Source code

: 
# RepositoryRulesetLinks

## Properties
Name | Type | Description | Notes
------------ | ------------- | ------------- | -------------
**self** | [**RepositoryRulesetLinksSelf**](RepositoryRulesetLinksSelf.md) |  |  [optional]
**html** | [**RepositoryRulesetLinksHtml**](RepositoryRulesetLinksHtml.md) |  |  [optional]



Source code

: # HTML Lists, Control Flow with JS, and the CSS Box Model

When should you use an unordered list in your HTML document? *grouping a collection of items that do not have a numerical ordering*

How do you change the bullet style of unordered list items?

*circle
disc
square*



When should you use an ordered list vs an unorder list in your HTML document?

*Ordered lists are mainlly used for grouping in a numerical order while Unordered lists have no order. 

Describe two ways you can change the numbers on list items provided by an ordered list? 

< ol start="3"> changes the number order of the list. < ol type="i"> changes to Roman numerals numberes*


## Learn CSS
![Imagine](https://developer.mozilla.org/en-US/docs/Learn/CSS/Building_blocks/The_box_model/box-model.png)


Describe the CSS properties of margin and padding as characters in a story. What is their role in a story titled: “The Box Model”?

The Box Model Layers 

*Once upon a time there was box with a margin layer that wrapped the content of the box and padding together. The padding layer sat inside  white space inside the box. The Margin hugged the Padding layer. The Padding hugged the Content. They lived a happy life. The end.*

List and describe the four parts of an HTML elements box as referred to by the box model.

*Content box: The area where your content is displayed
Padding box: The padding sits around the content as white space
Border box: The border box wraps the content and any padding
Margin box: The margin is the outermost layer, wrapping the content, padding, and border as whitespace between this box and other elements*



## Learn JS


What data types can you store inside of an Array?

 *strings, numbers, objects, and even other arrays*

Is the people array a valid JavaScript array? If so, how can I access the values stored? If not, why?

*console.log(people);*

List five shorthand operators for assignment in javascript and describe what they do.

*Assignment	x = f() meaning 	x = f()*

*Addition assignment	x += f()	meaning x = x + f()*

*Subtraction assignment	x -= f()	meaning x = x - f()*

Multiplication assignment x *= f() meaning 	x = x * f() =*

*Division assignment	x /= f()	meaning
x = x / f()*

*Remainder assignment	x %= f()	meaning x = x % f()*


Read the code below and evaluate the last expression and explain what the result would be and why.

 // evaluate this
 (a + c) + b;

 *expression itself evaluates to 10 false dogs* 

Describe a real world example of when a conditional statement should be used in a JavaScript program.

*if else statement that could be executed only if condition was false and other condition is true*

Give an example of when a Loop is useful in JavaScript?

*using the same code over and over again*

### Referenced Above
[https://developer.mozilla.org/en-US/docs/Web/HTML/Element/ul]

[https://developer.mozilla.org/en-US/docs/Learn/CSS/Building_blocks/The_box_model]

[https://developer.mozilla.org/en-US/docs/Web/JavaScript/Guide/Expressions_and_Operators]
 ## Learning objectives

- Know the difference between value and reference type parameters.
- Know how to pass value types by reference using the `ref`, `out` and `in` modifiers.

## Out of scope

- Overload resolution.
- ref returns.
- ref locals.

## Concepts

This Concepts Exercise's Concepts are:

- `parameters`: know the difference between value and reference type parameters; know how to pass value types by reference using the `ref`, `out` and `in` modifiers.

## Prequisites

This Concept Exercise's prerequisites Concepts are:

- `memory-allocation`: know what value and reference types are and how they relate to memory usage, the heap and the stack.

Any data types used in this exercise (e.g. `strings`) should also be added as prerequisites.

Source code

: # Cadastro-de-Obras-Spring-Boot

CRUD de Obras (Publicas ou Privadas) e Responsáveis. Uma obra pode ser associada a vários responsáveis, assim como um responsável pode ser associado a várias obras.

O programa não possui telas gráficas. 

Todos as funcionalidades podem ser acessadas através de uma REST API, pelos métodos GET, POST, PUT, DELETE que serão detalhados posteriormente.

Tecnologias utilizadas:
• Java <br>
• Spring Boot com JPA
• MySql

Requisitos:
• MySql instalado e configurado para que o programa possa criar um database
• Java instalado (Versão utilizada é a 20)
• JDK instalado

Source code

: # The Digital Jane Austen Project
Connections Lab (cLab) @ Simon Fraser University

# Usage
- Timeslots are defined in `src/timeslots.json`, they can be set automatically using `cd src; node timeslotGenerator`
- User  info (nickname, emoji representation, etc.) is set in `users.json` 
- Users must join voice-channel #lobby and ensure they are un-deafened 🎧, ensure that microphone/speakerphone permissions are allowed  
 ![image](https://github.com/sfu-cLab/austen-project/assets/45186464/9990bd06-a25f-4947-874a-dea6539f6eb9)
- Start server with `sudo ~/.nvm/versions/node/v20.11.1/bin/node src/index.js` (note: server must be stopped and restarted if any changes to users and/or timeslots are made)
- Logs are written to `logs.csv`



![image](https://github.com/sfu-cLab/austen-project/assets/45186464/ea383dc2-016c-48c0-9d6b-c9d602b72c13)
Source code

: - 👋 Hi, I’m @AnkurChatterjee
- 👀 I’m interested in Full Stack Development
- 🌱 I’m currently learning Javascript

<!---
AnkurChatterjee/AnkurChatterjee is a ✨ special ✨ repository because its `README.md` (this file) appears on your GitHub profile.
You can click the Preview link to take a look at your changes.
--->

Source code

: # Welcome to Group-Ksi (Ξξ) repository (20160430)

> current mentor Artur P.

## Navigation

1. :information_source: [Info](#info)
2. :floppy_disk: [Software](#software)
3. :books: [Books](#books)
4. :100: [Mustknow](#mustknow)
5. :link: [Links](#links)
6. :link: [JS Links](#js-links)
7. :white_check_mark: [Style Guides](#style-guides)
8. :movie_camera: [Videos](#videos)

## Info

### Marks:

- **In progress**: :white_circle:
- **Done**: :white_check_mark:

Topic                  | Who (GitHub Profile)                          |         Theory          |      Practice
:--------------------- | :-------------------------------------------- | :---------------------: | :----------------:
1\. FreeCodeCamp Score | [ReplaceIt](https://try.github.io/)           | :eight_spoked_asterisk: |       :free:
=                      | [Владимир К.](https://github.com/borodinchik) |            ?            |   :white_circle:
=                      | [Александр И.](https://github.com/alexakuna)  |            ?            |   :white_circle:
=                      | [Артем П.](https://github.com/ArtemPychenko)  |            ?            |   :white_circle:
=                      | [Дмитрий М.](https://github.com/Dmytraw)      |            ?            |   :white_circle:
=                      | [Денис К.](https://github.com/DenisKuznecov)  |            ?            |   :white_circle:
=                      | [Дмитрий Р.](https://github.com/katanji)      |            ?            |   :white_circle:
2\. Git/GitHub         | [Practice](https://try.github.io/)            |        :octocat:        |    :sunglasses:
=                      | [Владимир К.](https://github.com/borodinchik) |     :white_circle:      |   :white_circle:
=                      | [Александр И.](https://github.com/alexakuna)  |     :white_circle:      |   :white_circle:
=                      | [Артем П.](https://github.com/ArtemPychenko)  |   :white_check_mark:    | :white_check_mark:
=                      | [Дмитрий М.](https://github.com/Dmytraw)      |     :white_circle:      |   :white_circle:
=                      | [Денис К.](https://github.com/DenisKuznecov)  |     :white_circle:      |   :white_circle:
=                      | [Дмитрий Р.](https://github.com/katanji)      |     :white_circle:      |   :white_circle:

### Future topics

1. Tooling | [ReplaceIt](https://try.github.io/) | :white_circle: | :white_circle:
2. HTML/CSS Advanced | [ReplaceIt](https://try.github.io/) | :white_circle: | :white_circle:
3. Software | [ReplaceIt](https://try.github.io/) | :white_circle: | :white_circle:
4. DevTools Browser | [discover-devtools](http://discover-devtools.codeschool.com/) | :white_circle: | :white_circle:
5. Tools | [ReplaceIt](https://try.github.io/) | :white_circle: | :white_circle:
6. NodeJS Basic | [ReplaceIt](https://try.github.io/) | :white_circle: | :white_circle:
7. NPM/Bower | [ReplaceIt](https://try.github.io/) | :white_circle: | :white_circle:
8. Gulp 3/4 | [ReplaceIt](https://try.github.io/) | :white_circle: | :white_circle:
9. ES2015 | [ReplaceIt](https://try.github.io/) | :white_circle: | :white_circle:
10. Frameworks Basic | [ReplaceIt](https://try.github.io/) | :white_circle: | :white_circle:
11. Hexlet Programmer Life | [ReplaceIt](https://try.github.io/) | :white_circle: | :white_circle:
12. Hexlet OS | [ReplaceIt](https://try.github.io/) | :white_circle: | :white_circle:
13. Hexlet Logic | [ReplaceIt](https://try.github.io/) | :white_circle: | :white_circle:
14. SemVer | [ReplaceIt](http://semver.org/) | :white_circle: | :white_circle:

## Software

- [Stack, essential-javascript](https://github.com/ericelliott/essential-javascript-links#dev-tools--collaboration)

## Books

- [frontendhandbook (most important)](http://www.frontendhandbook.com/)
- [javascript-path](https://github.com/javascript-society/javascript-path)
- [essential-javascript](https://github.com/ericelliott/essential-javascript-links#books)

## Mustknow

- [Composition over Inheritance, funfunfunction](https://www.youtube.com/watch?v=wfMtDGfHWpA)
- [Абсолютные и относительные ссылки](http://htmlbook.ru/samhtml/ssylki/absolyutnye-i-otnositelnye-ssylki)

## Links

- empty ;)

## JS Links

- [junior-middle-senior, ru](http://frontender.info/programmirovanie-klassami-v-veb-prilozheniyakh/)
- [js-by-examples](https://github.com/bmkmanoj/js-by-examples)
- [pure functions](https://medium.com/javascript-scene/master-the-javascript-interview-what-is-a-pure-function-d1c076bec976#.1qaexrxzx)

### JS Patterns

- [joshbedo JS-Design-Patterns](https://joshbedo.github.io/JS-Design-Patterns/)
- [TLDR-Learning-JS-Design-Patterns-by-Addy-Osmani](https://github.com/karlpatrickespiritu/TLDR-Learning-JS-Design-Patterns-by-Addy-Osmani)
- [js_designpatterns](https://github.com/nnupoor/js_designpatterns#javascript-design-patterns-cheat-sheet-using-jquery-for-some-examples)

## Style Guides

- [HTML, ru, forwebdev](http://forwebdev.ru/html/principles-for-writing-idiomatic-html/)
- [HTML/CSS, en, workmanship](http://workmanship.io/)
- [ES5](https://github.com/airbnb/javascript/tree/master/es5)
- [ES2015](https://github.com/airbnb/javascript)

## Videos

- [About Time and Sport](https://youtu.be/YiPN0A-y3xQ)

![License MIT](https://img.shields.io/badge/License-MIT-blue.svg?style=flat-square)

================

_Exercise details_
Everything from the first line above through the line that contains "The Box Model Layers" should be duplicated exactly, please, and nothing beyond it.

_Solution to the problem_
Source code

: 
# RepositoryRulesetLinks

## Properties
Name | Type | Description | Notes
------------ | ------------- | ------------- | -------------
**self** | [**RepositoryRulesetLinksSelf**](RepositoryRulesetLinksSelf.md) |  |  [optional]
**html** | [**RepositoryRulesetLinksHtml**](RepositoryRulesetLinksHtml.md) |  |  [optional]



Source code

: # HTML Lists, Control Flow with JS, and the CSS Box Model

When should you use an unordered list in your HTML document? *grouping a collection of items that do not have a numerical ordering*

How do you change the bullet style of unordered list items?

*circle
disc
square*



When should you use an ordered list vs an unorder list in your HTML document?

*Ordered lists are mainlly used for grouping in a numerical order while Unordered lists have no order. 

Describe two ways you can change the numbers on list items provided by an ordered list? 

< ol start="3"> changes the number order of the list. < ol type="i"> changes to Roman numerals numberes*


## Learn CSS
![Imagine](https://developer.mozilla.org/en-US/docs/Learn/CSS/Building_blocks/The_box_model/box-model.png)


Describe the CSS properties of margin and padding as characters in a story. What is their role in a story titled: “The Box Model”?

The Box Model Layers 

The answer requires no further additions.